TOKYO: US beef exporters, unhappy after President Donald Trump pulled out of a multilateral trade pact in 2017, stand to sell more meat in Japan after the US leader and Japanese Prime Minister Shinzo Abe cut a deal this week to slice into trade tariffs.
But agriculture experts say that for now, that boost may be lean: exports of US beef to Japan are already high enough to be close to a “safeguard” level at which higher tariffs kick in.
The deal Trump and Abe signed on Wednesday will gradually reduce tariffs on US farm goods, Japanese machine tools and other products while staving off the imminent threat of higher US duties on Japanese autos — Tokyo’s biggest concern in the talks.
Under the deal, Japan will cut tariffs on US agricultural products, including beef, to around levels granted to signatories of the multilateral Comprehensive and Progressive Agreement for Trans-Pacific Partnership, also known as TPP-11, the deal that emerged after Trump walked away in 2017.

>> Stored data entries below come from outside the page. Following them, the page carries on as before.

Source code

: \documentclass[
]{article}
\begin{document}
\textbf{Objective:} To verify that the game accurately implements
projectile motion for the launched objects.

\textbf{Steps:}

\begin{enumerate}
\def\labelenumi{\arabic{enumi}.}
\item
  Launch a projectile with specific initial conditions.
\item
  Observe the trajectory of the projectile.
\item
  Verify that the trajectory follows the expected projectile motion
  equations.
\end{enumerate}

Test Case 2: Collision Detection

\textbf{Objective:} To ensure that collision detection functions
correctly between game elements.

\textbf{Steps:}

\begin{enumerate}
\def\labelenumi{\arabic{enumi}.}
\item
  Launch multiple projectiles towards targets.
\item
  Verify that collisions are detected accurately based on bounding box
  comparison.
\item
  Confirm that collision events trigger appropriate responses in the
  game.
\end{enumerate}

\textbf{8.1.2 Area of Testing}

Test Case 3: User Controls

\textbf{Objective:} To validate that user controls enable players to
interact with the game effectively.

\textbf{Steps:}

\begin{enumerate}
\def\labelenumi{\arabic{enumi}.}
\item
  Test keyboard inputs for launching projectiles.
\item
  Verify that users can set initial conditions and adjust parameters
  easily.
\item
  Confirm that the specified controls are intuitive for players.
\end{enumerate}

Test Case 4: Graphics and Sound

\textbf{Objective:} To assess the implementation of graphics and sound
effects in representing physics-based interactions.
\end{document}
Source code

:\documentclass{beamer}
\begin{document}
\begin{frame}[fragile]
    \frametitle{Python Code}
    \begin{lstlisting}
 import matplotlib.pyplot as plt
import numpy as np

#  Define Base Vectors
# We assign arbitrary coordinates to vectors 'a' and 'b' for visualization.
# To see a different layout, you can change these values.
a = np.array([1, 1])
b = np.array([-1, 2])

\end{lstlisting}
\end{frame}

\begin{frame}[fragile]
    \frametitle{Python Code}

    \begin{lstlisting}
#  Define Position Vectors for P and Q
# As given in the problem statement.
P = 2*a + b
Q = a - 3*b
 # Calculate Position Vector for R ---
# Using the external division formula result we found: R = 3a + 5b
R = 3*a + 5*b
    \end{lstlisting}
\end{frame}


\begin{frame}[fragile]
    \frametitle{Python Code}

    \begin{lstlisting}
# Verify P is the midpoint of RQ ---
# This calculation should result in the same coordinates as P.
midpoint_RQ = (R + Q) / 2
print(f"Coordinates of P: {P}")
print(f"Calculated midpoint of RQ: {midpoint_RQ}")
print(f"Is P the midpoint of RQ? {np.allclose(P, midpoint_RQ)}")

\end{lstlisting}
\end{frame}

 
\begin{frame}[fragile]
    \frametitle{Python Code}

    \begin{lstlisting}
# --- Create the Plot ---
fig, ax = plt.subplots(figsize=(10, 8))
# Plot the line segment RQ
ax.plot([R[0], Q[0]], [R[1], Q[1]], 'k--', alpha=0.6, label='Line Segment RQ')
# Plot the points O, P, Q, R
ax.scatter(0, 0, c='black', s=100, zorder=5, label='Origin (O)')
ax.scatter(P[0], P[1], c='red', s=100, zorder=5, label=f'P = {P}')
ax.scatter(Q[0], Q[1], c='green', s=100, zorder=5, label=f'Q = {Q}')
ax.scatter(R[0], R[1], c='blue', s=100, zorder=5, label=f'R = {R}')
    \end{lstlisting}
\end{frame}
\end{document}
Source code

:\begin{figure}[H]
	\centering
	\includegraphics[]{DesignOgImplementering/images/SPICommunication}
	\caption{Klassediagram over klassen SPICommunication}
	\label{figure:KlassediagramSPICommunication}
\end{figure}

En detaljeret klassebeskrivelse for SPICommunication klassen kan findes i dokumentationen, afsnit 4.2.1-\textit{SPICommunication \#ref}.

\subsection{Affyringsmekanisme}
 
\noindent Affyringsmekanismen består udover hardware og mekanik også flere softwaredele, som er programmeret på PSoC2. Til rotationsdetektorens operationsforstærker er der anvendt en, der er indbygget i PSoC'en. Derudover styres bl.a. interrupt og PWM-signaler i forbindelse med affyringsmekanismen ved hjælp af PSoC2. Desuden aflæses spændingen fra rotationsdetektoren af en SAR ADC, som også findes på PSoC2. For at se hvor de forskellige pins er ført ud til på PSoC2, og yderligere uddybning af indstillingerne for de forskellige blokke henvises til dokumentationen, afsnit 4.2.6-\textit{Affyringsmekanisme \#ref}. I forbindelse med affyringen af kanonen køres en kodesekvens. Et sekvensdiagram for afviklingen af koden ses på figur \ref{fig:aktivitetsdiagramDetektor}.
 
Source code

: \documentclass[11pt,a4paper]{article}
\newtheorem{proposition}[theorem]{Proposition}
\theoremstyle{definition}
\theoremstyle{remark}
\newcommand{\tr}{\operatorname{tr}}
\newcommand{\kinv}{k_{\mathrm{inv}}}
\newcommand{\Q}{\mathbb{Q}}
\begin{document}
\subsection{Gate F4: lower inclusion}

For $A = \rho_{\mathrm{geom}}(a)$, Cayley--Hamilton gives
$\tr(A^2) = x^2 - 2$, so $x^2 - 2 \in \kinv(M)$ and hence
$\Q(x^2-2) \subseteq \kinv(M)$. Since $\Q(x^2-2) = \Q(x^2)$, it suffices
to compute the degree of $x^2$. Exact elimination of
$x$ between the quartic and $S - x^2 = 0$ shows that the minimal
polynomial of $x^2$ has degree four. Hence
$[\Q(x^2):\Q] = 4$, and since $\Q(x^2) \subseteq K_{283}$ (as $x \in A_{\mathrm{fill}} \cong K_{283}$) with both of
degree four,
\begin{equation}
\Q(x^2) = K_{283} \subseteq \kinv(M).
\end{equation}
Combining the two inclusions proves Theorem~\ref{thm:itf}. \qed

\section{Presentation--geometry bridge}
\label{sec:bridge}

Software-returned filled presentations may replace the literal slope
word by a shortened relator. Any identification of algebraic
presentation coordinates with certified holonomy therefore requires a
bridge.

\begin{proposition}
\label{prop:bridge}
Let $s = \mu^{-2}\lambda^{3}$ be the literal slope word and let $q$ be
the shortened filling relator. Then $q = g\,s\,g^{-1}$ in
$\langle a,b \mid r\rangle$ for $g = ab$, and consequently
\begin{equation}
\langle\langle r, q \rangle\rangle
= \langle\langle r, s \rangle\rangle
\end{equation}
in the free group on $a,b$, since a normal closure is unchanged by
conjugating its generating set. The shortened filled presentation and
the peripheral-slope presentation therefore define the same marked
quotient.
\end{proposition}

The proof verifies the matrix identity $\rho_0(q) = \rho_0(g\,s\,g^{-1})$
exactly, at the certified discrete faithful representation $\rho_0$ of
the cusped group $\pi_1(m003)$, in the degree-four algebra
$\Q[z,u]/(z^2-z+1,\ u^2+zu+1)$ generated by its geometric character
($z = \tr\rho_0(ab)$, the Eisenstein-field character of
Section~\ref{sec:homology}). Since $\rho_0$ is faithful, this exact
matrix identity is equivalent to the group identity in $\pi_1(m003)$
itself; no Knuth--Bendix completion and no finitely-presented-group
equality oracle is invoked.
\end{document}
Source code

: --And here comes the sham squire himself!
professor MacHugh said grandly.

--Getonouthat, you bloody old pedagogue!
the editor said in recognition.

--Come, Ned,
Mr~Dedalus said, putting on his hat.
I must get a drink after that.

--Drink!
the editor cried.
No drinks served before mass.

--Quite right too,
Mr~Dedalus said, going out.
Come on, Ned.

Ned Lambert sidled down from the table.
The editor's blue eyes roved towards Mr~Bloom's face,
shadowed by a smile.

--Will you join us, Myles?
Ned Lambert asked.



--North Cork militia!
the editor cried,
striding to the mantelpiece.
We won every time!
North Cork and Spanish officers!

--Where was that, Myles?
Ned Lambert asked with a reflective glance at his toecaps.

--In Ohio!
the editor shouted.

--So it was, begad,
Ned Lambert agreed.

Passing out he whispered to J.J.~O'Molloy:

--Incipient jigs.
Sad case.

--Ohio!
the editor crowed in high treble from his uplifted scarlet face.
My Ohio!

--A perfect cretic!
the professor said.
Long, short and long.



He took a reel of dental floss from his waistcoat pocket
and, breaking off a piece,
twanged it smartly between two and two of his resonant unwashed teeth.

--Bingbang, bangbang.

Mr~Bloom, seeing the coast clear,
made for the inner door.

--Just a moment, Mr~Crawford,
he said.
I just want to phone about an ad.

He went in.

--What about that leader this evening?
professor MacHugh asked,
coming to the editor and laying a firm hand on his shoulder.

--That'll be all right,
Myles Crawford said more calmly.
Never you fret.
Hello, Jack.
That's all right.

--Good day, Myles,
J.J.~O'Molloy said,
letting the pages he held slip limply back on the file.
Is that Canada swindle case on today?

Ahead of next year’s US presidential election, those lower tariffs will help Trump soothe US farmers — a key electoral constituency — who have been hurting from the US-China trade war, even as they were still smarting from the loss of low-tariff prospects in the TPP.
“US farmers have been pretty hard hit by the US-China trade friction. How to ensure their profits is vital to (Trump’s) re-election strategy so it was important to quickly take some steps,” said Junichi Sugawara, a senior researcher at Mizuho Research Institute.
‘Level playing field’
Japan will permit lower import tariffs on 242,000 tons of US beef in fiscal 2020, with that quota rising to 293,000 tons in fiscal 2033. Japan imported 254,529 tons of US beef in the latest fiscal year through the end of March.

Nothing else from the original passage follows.